# Just wondering what you think?



## AnjTaylor (Apr 11, 2009)

I have a fourteen year old hand raise Tiel... 

I pulled him from the aviary when he was attacked by Rosellas, just prior to fledging...

I put him in my aviary last year - to see if I could get him to mate, which didn't happen, cause he is bonded to humans...

I have just brought him an indoor tiel paradise and I've brought him back inside - he is a little weary cause he spent a year outside...

My question is about his foot waving...

When I trained him - I use hold put my finger under one foot and lift it up and down saying 'Wave Cez', after a month, he would do it by himself, and it was seriously cute... 

When he was in the cage, if you waved at him, he would wave back...

I have a friend who also has Cockatiel and when she saw Cez doing this, she said that it was a form of aggression... What do you think? 

Thanks for your help...

Anj


----------



## sweetrsue (Jul 8, 2008)

Larger parrots will do this as a defense but it's not known to be the case with 'tiels.


----------



## Guest (May 12, 2009)

Hi

My tiel Chicken waves

normally its to say 'lift me up' 

but she's also done it to say she wants something

sometimes i think its to say come here, because, then when i do she lowers her head for a scritch so for her its become a part of communicating.

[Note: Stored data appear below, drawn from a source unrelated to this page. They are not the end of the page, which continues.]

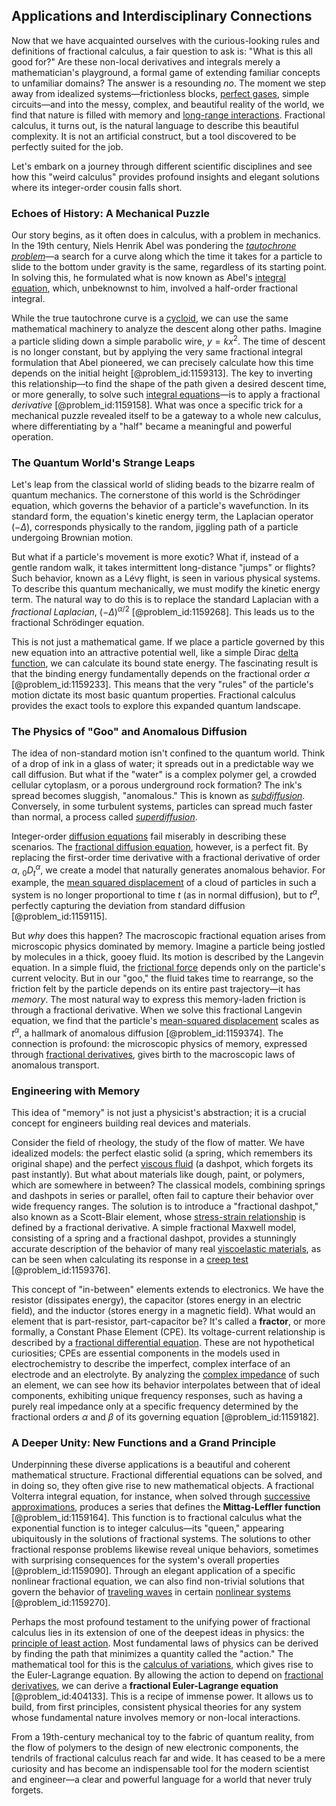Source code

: ## Applications and Interdisciplinary Connections

Now that we have acquainted ourselves with the curious-looking rules and definitions of fractional calculus, a fair question to ask is: "What is this all good for?" Are these non-local derivatives and integrals merely a mathematician's playground, a formal game of extending familiar concepts to unfamiliar domains? The answer is a resounding *no*. The moment we step away from idealized systems—frictionless blocks, [perfect gases](@article_id:199602), simple circuits—and into the messy, complex, and beautiful reality of the world, we find that nature is filled with memory and [long-range interactions](@article_id:140231). Fractional calculus, it turns out, is the natural language to describe this beautiful complexity. It is not an artificial construct, but a tool discovered to be perfectly suited for the job.

Let's embark on a journey through different scientific disciplines and see how this "weird calculus" provides profound insights and elegant solutions where its integer-order cousin falls short.

### Echoes of History: A Mechanical Puzzle

Our story begins, as it often does in calculus, with a problem in mechanics. In the 19th century, Niels Henrik Abel was pondering the *[tautochrone problem](@article_id:176701)*—a search for a curve along which the time it takes for a particle to slide to the bottom under gravity is the same, regardless of its starting point. In solving this, he formulated what is now known as Abel's [integral equation](@article_id:164811), which, unbeknownst to him, involved a half-order fractional integral.

While the true tautochrone curve is a [cycloid](@article_id:171803), we can use the same mathematical machinery to analyze the descent along other paths. Imagine a particle sliding down a simple parabolic wire, $y = kx^2$. The time of descent is no longer constant, but by applying the very same fractional integral formulation that Abel pioneered, we can precisely calculate how this time depends on the initial height [@problem_id:1159313]. The key to inverting this relationship—to find the shape of the path given a desired descent time, or more generally, to solve such [integral equations](@article_id:138149)—is to apply a fractional *derivative* [@problem_id:1159158]. What was once a specific trick for a mechanical puzzle revealed itself to be a gateway to a whole new calculus, where differentiating by a "half" became a meaningful and powerful operation.

### The Quantum World's Strange Leaps

Let's leap from the classical world of sliding beads to the bizarre realm of quantum mechanics. The cornerstone of this world is the Schrödinger equation, which governs the behavior of a particle's wavefunction. In its standard form, the equation's kinetic energy term, the Laplacian operator $(-\Delta)$, corresponds physically to the random, jiggling path of a particle undergoing Brownian motion.

But what if a particle's movement is more exotic? What if, instead of a gentle random walk, it takes intermittent long-distance "jumps" or flights? Such behavior, known as a Lévy flight, is seen in various physical systems. To describe this quantum mechanically, we must modify the kinetic energy term. The natural way to do this is to replace the standard Laplacian with a *fractional Laplacian*, $(-\Delta)^{\alpha/2}$ [@problem_id:1159268]. This leads us to the fractional Schrödinger equation.

This is not just a mathematical game. If we place a particle governed by this new equation into an attractive potential well, like a simple Dirac [delta function](@article_id:272935), we can calculate its bound state energy. The fascinating result is that the binding energy fundamentally depends on the fractional order $\alpha$ [@problem_id:1159233]. This means that the very "rules" of the particle's motion dictate its most basic quantum properties. Fractional calculus provides the exact tools to explore this expanded quantum landscape.

### The Physics of "Goo" and Anomalous Diffusion

The idea of non-standard motion isn't confined to the quantum world. Think of a drop of ink in a glass of water; it spreads out in a predictable way we call diffusion. But what if the "water" is a complex polymer gel, a crowded cellular cytoplasm, or a porous underground rock formation? The ink's spread becomes sluggish, "anomalous." This is known as *[subdiffusion](@article_id:148804)*. Conversely, in some turbulent systems, particles can spread much faster than normal, a process called *[superdiffusion](@article_id:155004)*.

Integer-order [diffusion equations](@article_id:170219) fail miserably in describing these scenarios. The [fractional diffusion equation](@article_id:181592), however, is a perfect fit. By replacing the first-order time derivative with a fractional derivative of order $\alpha$, ${}_0D_t^{\alpha}$, we create a model that naturally generates anomalous behavior. For example, the [mean squared displacement](@article_id:148133) of a cloud of particles in such a system is no longer proportional to time $t$ (as in normal diffusion), but to $t^\alpha$, perfectly capturing the deviation from standard diffusion [@problem_id:1159115].  

But *why* does this happen? The macroscopic fractional equation arises from microscopic physics dominated by memory. Imagine a particle being jostled by molecules in a thick, gooey fluid. Its motion is described by the Langevin equation. In a simple fluid, the [frictional force](@article_id:201927) depends only on the particle's current velocity. But in our "goo," the fluid takes time to rearrange, so the friction felt by the particle depends on its entire past trajectory—it has *memory*. The most natural way to express this memory-laden friction is through a fractional derivative. When we solve this fractional Langevin equation, we find that the particle's [mean-squared displacement](@article_id:159171) scales as $t^\alpha$, a hallmark of anomalous diffusion [@problem_id:1159374]. The connection is profound: the microscopic physics of memory, expressed through [fractional derivatives](@article_id:177315), gives birth to the macroscopic laws of anomalous transport.

### Engineering with Memory

This idea of "memory" is not just a physicist's abstraction; it is a crucial concept for engineers building real devices and materials.

Consider the field of rheology, the study of the flow of matter. We have idealized models: the perfect elastic solid (a spring, which remembers its original shape) and the perfect [viscous fluid](@article_id:171498) (a dashpot, which forgets its past instantly). But what about materials like dough, paint, or polymers, which are somewhere in between? The classical models, combining springs and dashpots in series or parallel, often fail to capture their behavior over wide frequency ranges. The solution is to introduce a "fractional dashpot," also known as a Scott-Blair element, whose [stress-strain relationship](@article_id:273599) is defined by a fractional derivative. A simple fractional Maxwell model, consisting of a spring and a fractional dashpot, provides a stunningly accurate description of the behavior of many real [viscoelastic materials](@article_id:193729), as can be seen when calculating its response in a [creep test](@article_id:182263) [@problem_id:1159376].

This concept of "in-between" elements extends to electronics. We have the resistor (dissipates energy), the capacitor (stores energy in an electric field), and the inductor (stores energy in a magnetic field). What would an element that is part-resistor, part-capacitor be? It's called a **fractor**, or more formally, a Constant Phase Element (CPE). Its voltage-current relationship is described by a [fractional differential equation](@article_id:190888). These are not hypothetical curiosities; CPEs are essential components in the models used in electrochemistry to describe the imperfect, complex interface of an electrode and an electrolyte. By analyzing the [complex impedance](@article_id:272619) of such an element, we can see how its behavior interpolates between that of ideal components, exhibiting unique frequency responses, such as having a purely real impedance only at a specific frequency determined by the fractional orders $\alpha$ and $\beta$ of its governing equation [@problem_id:1159182].

### A Deeper Unity: New Functions and a Grand Principle

Underpinning these diverse applications is a beautiful and coherent mathematical structure. Fractional differential equations can be solved, and in doing so, they often give rise to new mathematical objects. A fractional Volterra integral equation, for instance, when solved through [successive approximations](@article_id:268970), produces a series that defines the **Mittag-Leffler function** [@problem_id:1159164]. This function is to fractional calculus what the exponential function is to integer calculus—its "queen," appearing ubiquitously in the solutions of fractional systems. The solutions to other fractional response problems likewise reveal unique behaviors, sometimes with surprising consequences for the system's overall properties [@problem_id:1159090]. Through an elegant application of a specific nonlinear fractional equation, we can also find non-trivial solutions that govern the behavior of [traveling waves](@article_id:184514) in certain [nonlinear systems](@article_id:167853) [@problem_id:1159270].

Perhaps the most profound testament to the unifying power of fractional calculus lies in its extension of one of the deepest ideas in physics: the [principle of least action](@article_id:138427). Most fundamental laws of physics can be derived by finding the path that minimizes a quantity called the "action." The mathematical tool for this is the [calculus of variations](@article_id:141740), which gives rise to the Euler-Lagrange equation. By allowing the action to depend on [fractional derivatives](@article_id:177315), we can derive a **fractional Euler-Lagrange equation** [@problem_id:404133]. This is a recipe of immense power. It allows us to build, from first principles, consistent physical theories for any system whose fundamental nature involves memory or non-local interactions.

From a 19th-century mechanical toy to the fabric of quantum reality, from the flow of polymers to the design of new electronic components, the tendrils of fractional calculus reach far and wide. It has ceased to be a mere curiosity and has become an indispensable tool for the modern scientist and engineer—a clear and powerful language for a world that never truly forgets.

i started out similarly with me putting my finger near her and showing her
Tiels are clever and can learn heaps, bad stuff too like where i keep my cigarette papers, and how to open the cupboard, she loves the gum arabic thats used as glue.

cheers

jack


----------



## tielfan (Aug 31, 2008)

Waving is one of the most popular tricks to teach to birds. I'd say you successfully taught it to yours, and the fact that he does it so much shows that he enjoys the attention it gets him.


----------



## AnjTaylor (Apr 11, 2009)

Hey... Thanks for all the comments...

That's what I thought - that he was waving for attention, and as soon as people see it, he gets loads of attention, so it works... No wonder he does it so often... lol

I'm amazed how quickly Cez has settled back into life inside - he is doing all his old attention getting tricks and he is teach my young tiel Tino lots of new things...

He is still a little unsure, but he has been exploring and this morning it only took me two tries to get him to hop on my finger, so I could put him away...

I have two chicks in the aviary at the moment who I will be taming - one for a friend and one for my Neice... 

It's all very exciting!!


----------



## xxxSpikexxx (Jul 30, 2007)

Spike lifts his foot in the air, I take it as hey pick me up right now thing. I have also heard of it being a aggresive thing or a hey look at me flirting type thing. I guess it means different things for different birds.


----------